9. The method of claim 8, wherein the first cache memory comprises a set-associative cache memory or a direct mapped cache memory and the second cache memory comprises a fully associative cache memory that is smaller than the first cache memory.

10. The method of claim 8, further comprising:

detecting a hit for an entry in the first cache memory; and

updating the replacement policy information of the second cache memory to indicate an entry in the second cache memory corresponding to the hit as a most recently used entry (MRU) entry.

11. The method of claim 8, further comprising storing entries evicted from the second cache memory in the first cache memory.

12. The method of claim 8, wherein the replacement policy information comprises least recently used (LRU) replacement policy information.

13. The method of claim 12, further comprising:

detecting a miss for an entry in the first cache memory and the second cache memory, and

writing a least recently used entry in the second cache memory when search data comes back from a higher level memory.

14. The method of claim 8, further comprising searching the first cache memory in parallel with the second cache memory and generate a hit or miss for the first cache memory and the second cache memory in a same search cycle.

15. An apparatus comprising:

means for updating replacement policy information for entries in a second cache memory based on hits indicating corresponding set-matching entries are present in a first cache memory, and

means for evicting entries from the second cache memory based on the updated replacement policy information.

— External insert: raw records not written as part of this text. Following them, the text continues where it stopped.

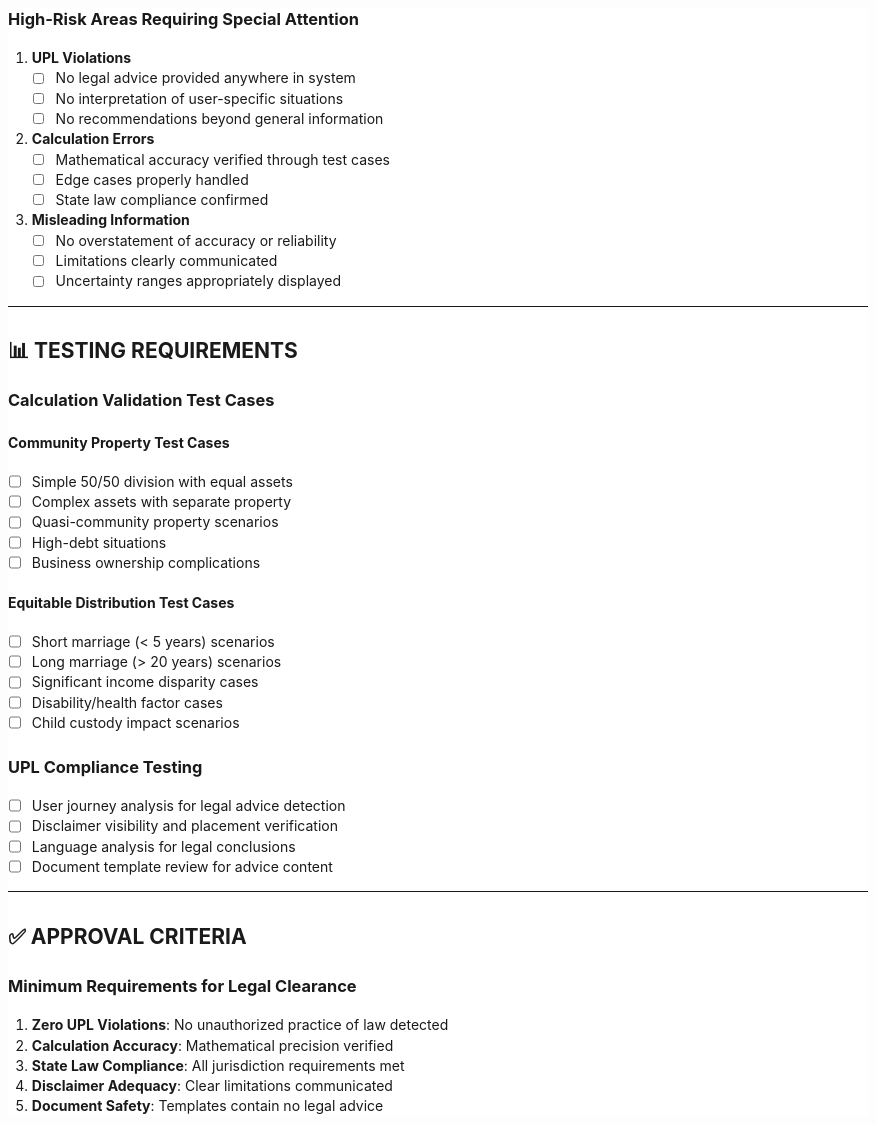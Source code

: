 ### **High-Risk Areas Requiring Special Attention**

1. **UPL Violations**
   - [ ] No legal advice provided anywhere in system
   - [ ] No interpretation of user-specific situations
   - [ ] No recommendations beyond general information

2. **Calculation Errors**
   - [ ] Mathematical accuracy verified through test cases
   - [ ] Edge cases properly handled
   - [ ] State law compliance confirmed

3. **Misleading Information**
   - [ ] No overstatement of accuracy or reliability
   - [ ] Limitations clearly communicated
   - [ ] Uncertainty ranges appropriately displayed

---

## 📊 **TESTING REQUIREMENTS**

### **Calculation Validation Test Cases**

#### Community Property Test Cases
- [ ] Simple 50/50 division with equal assets
- [ ] Complex assets with separate property
- [ ] Quasi-community property scenarios
- [ ] High-debt situations
- [ ] Business ownership complications

#### Equitable Distribution Test Cases
- [ ] Short marriage (< 5 years) scenarios
- [ ] Long marriage (> 20 years) scenarios
- [ ] Significant income disparity cases
- [ ] Disability/health factor cases
- [ ] Child custody impact scenarios

### **UPL Compliance Testing**
- [ ] User journey analysis for legal advice detection
- [ ] Disclaimer visibility and placement verification
- [ ] Language analysis for legal conclusions
- [ ] Document template review for advice content

---

## ✅ **APPROVAL CRITERIA**

### **Minimum Requirements for Legal Clearance**

1. **Zero UPL Violations**: No unauthorized practice of law detected
2. **Calculation Accuracy**: Mathematical precision verified
3. **State Law Compliance**: All jurisdiction requirements met
4. **Disclaimer Adequacy**: Clear limitations communicated
5. **Document Safety**: Templates contain no legal advice
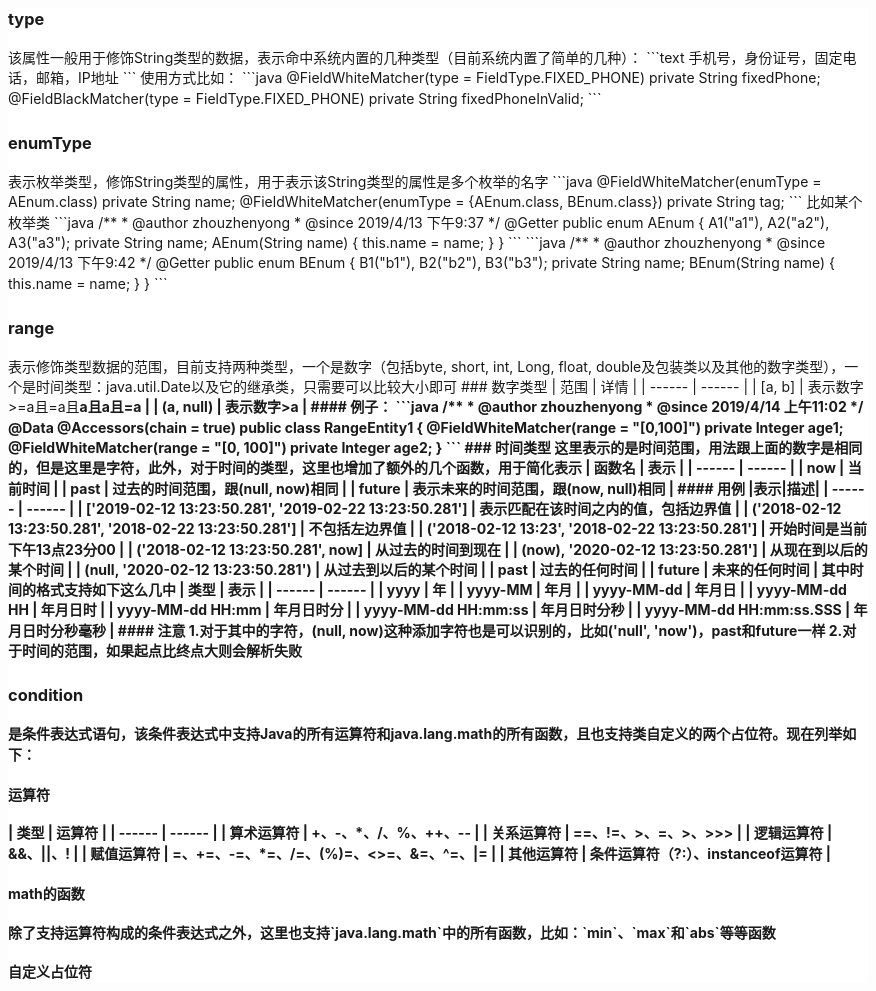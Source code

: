 ### type <a id="type"></a>

 该属性一般用于修饰String类型的数据，表示命中系统内置的几种类型（目前系统内置了简单的几种）： \`\`\`text 手机号，身份证号，固定电话，邮箱，IP地址 \`\`\` 使用方式比如： \`\`\`java @FieldWhiteMatcher\(type = FieldType.FIXED\_PHONE\) private String fixedPhone; @FieldBlackMatcher\(type = FieldType.FIXED\_PHONE\) private String fixedPhoneInValid; \`\`\`

### enumType <a id="enumType"></a>

 表示枚举类型，修饰String类型的属性，用于表示该String类型的属性是多个枚举的名字 \`\`\`java @FieldWhiteMatcher\(enumType = AEnum.class\) private String name; @FieldWhiteMatcher\(enumType = {AEnum.class, BEnum.class}\) private String tag; \`\`\` 比如某个枚举类 \`\`\`java /\*\* \* @author zhouzhenyong \* @since 2019/4/13 下午9:37 \*/ @Getter public enum AEnum { A1\("a1"\), A2\("a2"\), A3\("a3"\); private String name; AEnum\(String name\) { this.name = name; } } \`\`\` \`\`\`java /\*\* \* @author zhouzhenyong \* @since 2019/4/13 下午9:42 \*/ @Getter public enum BEnum { B1\("b1"\), B2\("b2"\), B3\("b3"\); private String name; BEnum\(String name\) { this.name = name; } } \`\`\`

### range <a id="range"></a>

 表示修饰类型数据的范围，目前支持两种类型，一个是数字（包括byte, short, int, Long, float, double及包装类以及其他的数字类型），一个是时间类型：java.util.Date以及它的继承类，只需要可以比较大小即可 \#\#\# 数字类型 \| 范围 \| 详情 \| \| ------ \| ------ \| \| \[a, b\] \| 表示数字&gt;=a且=a且**a且a且=a \| \| \(a, null\) \| 表示数字&gt;a \| \#\#\#\# 例子： \`\`\`java /\*\* \* @author zhouzhenyong \* @since 2019/4/14 上午11:02 \*/ @Data @Accessors\(chain = true\) public class RangeEntity1 { @FieldWhiteMatcher\(range = "\[0,100\]"\) private Integer age1; @FieldWhiteMatcher\(range = "\[0, 100\]"\) private Integer age2; } \`\`\` \#\#\# 时间类型 这里表示的是时间范围，用法跟上面的数字是相同的，但是这里是字符，此外，对于时间的类型，这里也增加了额外的几个函数，用于简化表示 \| 函数名 \| 表示 \| \| ------ \| ------ \| \| now \| 当前时间 \| \| past \| 过去的时间范围，跟\(null, now\)相同 \| \| future \| 表示未来的时间范围，跟\(now, null\)相同 \| \#\#\#\# 用例 \|表示\|描述\| \| ------ \| ------ \| \| \['2019-02-12 13:23:50.281', '2019-02-22 13:23:50.281'\] \| 表示匹配在该时间之内的值，包括边界值 \| \| \('2018-02-12 13:23:50.281', '2018-02-22 13:23:50.281'\] \| 不包括左边界值 \| \| \('2018-02-12 13:23', '2018-02-22 13:23:50.281'\] \| 开始时间是当前下午13点23分00 \| \| \('2018-02-12 13:23:50.281', now\] \| 从过去的时间到现在 \| \| \(now\), '2020-02-12 13:23:50.281'\] \| 从现在到以后的某个时间 \| \| \(null, '2020-02-12 13:23:50.281'\) \| 从过去到以后的某个时间 \| \| past \| 过去的任何时间 \| \| future \| 未来的任何时间 \| 其中时间的格式支持如下这么几中 \| 类型 \| 表示 \| \| ------ \| ------ \| \| yyyy \| 年 \| \| yyyy-MM \| 年月 \| \| yyyy-MM-dd \| 年月日 \| \| yyyy-MM-dd HH \| 年月日时 \| \| yyyy-MM-dd HH:mm \| 年月日时分 \| \| yyyy-MM-dd HH:mm:ss \| 年月日时分秒 \| \| yyyy-MM-dd HH:mm:ss.SSS \| 年月日时分秒毫秒 \| \#\#\#\# 注意 1.对于其中的字符，\(null, now\)这种添加字符也是可以识别的，比如\('null', 'now'\)，past和future一样 2.对于时间的范围，如果起点比终点大则会解析失败**

### **condition** <a id="condition"></a>

 **是条件表达式语句，该条件表达式中支持Java的所有运算符和java.lang.math的所有函数，且也支持类自定义的两个占位符。现在列举如下：**

#### **运算符** <a id="&#x8FD0;&#x7B97;&#x7B26;"></a>

 **\| 类型 \| 运算符 \| \| ------ \| ------ \| \| 算术运算符 \| +、-、\*、/、%、++、-- \| \| 关系运算符 \| ==、!=、&gt;、=、&gt;、&gt;&gt;&gt; \| \| 逻辑运算符 \| &&、\|\|、! \| \| 赋值运算符 \| =、+=、-=、\*=、/=、\(%\)=、&lt;&gt;=、&=、^=、\|= \| \| 其他运算符 \| 条件运算符（?:）、instanceof运算符 \|**

#### **math的函数** <a id="math&#x7684;&#x51FD;&#x6570;"></a>

 **除了支持运算符构成的条件表达式之外，这里也支持\`java.lang.math\`中的所有函数，比如：\`min\`、\`max\`和\`abs\`等等函数**

#### **自定义占位符** <a id="&#x81EA;&#x5B9A;&#x4E49;&#x5360;&#x4F4D;&#x7B26;"></a>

16. The apparatus of claim 15, wherein the first cache memory comprises a set-associative cache memory or a direct mapped cache memory and the second cache memory comprises a fully associative cache memory that is smaller than the first cache memory.

17. The apparatus of claim 15, further comprising:

means for detecting a hit for an entry in the first cache memory; and

means for updating the replacement policy information of the second cache memory to indicate an entry in the second cache memory corresponding to the hit as a most recently used entry (MRU) entry.

18. The apparatus of claim 15, further comprising means for storing entries evicted from the second cache memory in the first cache memory when search data comes back from a higher level memory.

19. The apparatus of claim 15, wherein the replacement policy information comprises least recently used (LRU) replacement policy information.

20. The apparatus of claim 19, further comprising:

means for detecting a miss for an entry in the first cache memory and the second cache memory, and

means for writing a least recently used entry in the second cache memory when search data comes back from a higher level memory.